What is expected ::
From the line containing "- Nutzen Sie" to the end of the listing, copy each line exactly and leave out all others.

Data section ::
===============

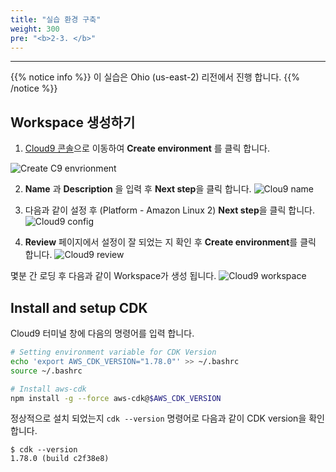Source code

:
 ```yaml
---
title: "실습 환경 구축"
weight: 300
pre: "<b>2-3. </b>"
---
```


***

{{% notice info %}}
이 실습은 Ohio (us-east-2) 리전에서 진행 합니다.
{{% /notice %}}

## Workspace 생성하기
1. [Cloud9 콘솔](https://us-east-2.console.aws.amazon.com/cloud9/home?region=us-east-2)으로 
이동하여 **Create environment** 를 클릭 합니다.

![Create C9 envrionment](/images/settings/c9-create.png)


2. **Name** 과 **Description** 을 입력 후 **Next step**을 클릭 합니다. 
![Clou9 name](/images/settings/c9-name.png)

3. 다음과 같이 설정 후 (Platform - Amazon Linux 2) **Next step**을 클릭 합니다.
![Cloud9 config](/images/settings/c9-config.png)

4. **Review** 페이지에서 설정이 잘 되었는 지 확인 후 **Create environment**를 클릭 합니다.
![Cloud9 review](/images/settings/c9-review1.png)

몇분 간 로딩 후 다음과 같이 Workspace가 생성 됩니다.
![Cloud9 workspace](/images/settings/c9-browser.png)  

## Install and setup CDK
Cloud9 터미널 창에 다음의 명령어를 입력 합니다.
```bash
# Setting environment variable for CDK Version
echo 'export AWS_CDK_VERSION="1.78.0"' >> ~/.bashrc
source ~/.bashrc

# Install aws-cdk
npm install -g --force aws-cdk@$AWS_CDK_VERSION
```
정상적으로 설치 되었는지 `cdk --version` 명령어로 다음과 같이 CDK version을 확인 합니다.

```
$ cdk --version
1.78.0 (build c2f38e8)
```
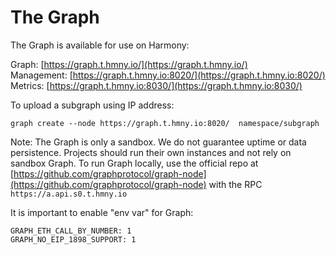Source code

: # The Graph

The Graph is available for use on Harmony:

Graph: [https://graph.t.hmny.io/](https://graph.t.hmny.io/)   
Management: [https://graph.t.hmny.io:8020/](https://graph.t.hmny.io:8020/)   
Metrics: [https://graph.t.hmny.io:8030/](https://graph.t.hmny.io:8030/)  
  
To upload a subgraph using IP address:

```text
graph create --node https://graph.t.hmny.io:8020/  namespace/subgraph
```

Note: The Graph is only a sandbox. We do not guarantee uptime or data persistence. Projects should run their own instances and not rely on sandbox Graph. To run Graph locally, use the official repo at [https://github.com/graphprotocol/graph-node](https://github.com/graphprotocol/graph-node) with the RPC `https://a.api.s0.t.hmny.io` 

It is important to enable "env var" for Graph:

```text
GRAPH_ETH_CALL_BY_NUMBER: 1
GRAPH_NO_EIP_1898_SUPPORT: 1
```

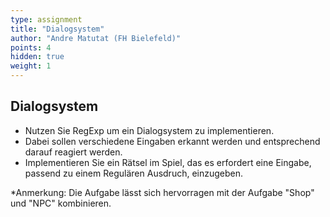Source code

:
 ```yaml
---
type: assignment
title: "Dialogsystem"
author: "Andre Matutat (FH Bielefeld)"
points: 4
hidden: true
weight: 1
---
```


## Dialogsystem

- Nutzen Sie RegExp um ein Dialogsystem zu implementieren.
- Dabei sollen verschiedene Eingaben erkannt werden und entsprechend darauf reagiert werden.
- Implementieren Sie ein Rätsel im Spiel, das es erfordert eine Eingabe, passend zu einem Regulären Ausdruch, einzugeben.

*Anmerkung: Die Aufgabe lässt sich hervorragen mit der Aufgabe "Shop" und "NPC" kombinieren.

===============

Solution ::
- Nutzen Sie RegExp um ein Dialogsystem zu implementieren.
- Dabei sollen verschiedene Eingaben erkannt werden und entsprechend darauf reagiert werden.
- Implementieren Sie ein Rätsel im Spiel, das es erfordert eine Eingabe, passend zu einem Regulären Ausdruch, einzugeben.

*Anmerkung: Die Aufgabe lässt sich hervorragen mit der Aufgabe "Shop" und "NPC" kombinieren.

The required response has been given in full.